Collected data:

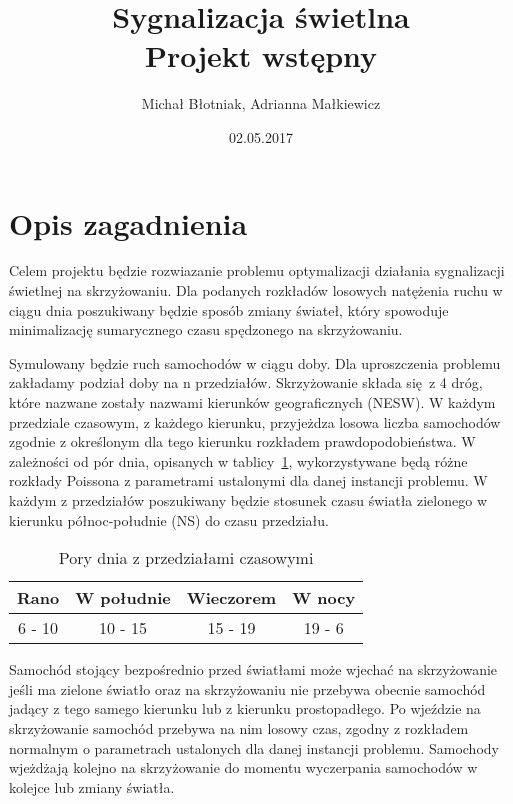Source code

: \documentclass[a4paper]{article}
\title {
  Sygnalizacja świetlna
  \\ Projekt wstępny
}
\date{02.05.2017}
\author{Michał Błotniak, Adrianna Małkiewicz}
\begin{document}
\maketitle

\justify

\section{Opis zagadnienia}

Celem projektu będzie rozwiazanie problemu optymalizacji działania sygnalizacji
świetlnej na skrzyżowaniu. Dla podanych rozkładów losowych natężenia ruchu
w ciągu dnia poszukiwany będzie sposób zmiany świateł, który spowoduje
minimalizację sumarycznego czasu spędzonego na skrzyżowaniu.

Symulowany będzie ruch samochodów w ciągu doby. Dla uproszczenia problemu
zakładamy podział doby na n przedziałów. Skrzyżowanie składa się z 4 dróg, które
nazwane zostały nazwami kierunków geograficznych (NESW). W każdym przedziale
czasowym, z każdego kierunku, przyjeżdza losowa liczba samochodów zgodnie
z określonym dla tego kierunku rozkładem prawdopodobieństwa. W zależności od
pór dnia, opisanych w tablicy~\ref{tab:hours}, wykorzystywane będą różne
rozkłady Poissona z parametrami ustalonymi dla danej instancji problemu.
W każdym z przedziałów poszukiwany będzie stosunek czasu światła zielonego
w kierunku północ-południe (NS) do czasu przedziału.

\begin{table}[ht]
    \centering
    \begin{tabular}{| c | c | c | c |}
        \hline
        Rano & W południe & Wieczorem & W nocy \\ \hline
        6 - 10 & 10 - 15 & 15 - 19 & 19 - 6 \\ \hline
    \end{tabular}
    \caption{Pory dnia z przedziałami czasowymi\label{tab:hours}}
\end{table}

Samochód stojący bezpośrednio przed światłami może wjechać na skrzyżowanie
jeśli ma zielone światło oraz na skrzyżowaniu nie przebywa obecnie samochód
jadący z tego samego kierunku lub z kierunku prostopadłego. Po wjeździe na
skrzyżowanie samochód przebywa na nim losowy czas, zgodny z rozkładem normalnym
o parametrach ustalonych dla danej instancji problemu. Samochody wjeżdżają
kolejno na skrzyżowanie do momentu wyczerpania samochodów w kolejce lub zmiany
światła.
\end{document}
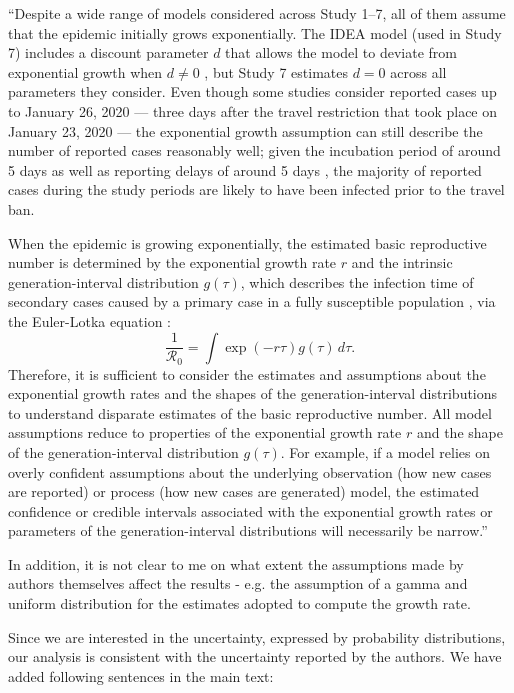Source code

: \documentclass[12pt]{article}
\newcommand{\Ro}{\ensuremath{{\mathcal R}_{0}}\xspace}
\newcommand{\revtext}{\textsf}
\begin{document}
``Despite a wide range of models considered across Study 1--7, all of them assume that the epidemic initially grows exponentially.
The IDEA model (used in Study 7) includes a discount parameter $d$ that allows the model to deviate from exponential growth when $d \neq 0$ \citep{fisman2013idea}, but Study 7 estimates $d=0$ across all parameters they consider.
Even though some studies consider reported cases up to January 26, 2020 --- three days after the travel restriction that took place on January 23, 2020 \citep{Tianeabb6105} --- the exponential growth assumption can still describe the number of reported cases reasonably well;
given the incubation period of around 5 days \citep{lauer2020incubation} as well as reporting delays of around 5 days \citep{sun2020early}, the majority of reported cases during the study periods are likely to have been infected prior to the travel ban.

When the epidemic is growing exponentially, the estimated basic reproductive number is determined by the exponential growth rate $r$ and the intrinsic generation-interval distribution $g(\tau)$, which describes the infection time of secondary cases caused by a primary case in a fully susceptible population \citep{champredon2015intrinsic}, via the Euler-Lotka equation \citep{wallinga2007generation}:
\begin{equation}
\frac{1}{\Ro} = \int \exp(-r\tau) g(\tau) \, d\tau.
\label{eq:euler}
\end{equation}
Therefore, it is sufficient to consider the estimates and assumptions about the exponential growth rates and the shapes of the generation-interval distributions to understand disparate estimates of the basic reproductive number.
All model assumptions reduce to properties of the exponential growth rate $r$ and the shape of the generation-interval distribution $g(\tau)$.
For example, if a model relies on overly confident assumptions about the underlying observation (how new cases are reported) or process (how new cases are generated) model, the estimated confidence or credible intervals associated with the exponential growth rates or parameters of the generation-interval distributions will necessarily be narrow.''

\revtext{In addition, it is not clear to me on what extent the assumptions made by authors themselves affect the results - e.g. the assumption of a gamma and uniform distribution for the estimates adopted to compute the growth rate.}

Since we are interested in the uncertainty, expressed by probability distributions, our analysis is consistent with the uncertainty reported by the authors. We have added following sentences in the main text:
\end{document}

→ **What you should do**: Word for word, restate the lines above from the one with "dnia z przedziałami" through the one with "The IDEA model", keeping both ends and dropping the pictures.

→ **Solution for this task**:
    \caption{Pory dnia z przedziałami czasowymi\label{tab:hours}}
\end{table}

Samochód stojący bezpośrednio przed światłami może wjechać na skrzyżowanie
jeśli ma zielone światło oraz na skrzyżowaniu nie przebywa obecnie samochód
jadący z tego samego kierunku lub z kierunku prostopadłego. Po wjeździe na
skrzyżowanie samochód przebywa na nim losowy czas, zgodny z rozkładem normalnym
o parametrach ustalonych dla danej instancji problemu. Samochody wjeżdżają
kolejno na skrzyżowanie do momentu wyczerpania samochodów w kolejce lub zmiany
światła.
\end{document}
Source code

: \documentclass[12pt]{article}
\newcommand{\Ro}{\ensuremath{{\mathcal R}_{0}}\xspace}
\newcommand{\revtext}{\textsf}
\begin{document}
``Despite a wide range of models considered across Study 1--7, all of them assume that the epidemic initially grows exponentially.
The IDEA model (used in Study 7) includes a discount parameter $d$ that allows the model to deviate from exponential growth when $d \neq 0$ \citep{fisman2013idea}, but Study 7 estimates $d=0$ across all parameters they consider.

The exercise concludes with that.